Brief →
Using the records below, quote only the span that opens with the line containing "Question | Expected Output" and closes with the line containing "2. Find all", exactly and inclusively.
───── Data
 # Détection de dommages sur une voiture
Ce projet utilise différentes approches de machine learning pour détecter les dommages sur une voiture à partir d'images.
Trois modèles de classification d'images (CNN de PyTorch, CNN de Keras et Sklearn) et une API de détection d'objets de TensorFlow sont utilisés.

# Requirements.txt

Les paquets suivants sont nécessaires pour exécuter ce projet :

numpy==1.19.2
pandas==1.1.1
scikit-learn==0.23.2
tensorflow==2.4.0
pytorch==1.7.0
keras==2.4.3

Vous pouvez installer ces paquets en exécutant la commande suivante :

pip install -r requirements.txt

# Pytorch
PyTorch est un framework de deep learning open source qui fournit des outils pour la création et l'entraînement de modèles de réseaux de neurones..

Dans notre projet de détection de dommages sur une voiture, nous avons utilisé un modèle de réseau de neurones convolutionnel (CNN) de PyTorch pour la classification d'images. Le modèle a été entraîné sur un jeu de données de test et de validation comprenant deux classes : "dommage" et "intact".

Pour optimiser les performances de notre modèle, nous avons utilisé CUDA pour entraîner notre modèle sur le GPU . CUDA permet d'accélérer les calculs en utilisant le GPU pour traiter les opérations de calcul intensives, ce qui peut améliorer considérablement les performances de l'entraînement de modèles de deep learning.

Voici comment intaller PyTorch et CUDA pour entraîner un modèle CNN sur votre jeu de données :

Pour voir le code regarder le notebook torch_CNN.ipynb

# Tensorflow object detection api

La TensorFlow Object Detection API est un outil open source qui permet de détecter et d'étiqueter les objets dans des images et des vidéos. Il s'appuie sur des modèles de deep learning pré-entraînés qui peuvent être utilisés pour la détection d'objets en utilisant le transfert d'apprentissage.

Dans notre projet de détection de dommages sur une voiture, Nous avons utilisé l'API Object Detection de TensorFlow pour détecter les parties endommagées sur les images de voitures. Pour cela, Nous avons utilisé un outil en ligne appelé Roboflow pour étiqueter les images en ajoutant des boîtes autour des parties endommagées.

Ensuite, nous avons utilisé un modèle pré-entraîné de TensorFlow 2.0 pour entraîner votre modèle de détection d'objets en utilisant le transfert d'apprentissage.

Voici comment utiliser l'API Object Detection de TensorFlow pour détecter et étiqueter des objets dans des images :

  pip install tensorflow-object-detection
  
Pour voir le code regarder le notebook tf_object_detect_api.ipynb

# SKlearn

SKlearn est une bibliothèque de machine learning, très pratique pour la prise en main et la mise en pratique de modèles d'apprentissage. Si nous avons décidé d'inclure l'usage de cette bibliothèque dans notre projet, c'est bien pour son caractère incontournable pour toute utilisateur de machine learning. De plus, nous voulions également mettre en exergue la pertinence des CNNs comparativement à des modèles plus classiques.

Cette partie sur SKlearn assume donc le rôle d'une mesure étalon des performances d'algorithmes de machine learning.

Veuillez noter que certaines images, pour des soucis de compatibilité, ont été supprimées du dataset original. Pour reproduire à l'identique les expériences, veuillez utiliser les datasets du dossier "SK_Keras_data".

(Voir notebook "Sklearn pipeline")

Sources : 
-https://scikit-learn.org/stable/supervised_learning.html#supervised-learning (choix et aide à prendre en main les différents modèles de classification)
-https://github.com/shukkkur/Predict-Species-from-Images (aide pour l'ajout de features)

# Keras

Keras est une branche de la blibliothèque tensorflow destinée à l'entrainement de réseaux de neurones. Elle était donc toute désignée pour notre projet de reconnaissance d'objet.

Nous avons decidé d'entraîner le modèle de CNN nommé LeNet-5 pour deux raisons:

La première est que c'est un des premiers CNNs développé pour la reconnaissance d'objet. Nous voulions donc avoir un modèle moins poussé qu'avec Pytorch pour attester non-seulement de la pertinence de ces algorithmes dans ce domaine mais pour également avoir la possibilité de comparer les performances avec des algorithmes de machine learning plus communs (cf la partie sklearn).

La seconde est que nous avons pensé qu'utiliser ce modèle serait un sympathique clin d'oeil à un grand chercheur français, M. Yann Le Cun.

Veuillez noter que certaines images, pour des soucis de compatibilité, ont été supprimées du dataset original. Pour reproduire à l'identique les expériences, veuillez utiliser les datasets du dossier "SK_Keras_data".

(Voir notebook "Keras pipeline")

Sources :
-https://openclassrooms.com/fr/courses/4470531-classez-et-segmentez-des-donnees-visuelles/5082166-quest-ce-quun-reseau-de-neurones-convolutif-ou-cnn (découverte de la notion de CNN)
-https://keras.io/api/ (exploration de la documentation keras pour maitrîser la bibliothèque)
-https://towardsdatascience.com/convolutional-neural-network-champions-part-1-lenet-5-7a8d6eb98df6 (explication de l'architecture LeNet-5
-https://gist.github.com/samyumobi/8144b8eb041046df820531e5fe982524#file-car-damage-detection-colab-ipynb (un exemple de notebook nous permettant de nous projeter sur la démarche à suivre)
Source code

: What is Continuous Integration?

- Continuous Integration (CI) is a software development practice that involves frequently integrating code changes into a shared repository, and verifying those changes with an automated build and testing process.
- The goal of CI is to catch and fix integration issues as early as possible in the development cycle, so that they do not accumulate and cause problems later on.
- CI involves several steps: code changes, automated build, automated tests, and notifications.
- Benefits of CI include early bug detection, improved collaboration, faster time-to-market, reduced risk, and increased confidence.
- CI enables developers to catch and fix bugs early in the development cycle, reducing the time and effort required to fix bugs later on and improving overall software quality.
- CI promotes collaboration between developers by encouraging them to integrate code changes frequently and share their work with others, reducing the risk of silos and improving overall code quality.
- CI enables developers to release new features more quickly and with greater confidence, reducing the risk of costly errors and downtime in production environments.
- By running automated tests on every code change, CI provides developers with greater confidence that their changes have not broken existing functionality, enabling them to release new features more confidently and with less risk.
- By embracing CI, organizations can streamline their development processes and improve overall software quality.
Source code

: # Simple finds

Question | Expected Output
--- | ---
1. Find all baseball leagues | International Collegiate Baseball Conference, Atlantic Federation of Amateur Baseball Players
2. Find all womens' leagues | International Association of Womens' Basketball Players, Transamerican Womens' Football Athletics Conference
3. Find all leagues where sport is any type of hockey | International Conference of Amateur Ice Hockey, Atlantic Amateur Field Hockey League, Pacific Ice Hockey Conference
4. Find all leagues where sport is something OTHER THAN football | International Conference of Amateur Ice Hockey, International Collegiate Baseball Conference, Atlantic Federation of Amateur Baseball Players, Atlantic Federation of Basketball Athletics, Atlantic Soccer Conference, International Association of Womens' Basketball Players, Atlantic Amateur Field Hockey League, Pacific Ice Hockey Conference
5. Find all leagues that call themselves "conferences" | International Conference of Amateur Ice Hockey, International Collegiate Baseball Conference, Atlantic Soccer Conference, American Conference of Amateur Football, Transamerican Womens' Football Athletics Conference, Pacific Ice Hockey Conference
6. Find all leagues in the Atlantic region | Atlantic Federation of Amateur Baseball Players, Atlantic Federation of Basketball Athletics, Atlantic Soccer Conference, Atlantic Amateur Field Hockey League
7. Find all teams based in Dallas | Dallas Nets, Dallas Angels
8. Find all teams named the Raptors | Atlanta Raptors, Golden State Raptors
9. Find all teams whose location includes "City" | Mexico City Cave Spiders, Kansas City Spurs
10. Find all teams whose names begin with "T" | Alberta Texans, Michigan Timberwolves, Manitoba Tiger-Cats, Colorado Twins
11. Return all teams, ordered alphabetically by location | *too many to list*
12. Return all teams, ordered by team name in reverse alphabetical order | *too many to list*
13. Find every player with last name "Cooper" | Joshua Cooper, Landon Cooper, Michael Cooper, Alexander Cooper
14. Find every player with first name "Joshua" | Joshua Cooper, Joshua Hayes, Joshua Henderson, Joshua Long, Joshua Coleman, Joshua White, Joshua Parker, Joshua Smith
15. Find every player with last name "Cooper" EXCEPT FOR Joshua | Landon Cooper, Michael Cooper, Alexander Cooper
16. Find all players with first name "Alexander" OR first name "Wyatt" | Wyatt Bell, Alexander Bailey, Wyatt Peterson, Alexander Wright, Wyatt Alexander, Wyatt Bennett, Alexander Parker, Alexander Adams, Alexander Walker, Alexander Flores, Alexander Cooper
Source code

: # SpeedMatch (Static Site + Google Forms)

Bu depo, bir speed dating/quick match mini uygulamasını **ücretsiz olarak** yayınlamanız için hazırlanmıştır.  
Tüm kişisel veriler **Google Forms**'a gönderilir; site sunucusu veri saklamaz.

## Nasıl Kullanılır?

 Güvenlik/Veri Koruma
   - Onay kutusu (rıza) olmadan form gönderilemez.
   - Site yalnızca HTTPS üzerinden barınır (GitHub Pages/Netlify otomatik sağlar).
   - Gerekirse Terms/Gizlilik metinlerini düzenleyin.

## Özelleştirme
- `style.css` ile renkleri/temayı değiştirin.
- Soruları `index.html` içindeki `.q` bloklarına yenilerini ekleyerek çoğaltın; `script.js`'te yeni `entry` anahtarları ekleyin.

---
──────────
Response to this task →
Question | Expected Output
--- | ---
1. Find all baseball leagues | International Collegiate Baseball Conference, Atlantic Federation of Amateur Baseball Players
2. Find all womens' leagues | International Association of Womens' Basketball Players, Transamerican Womens' Football Athletics Conference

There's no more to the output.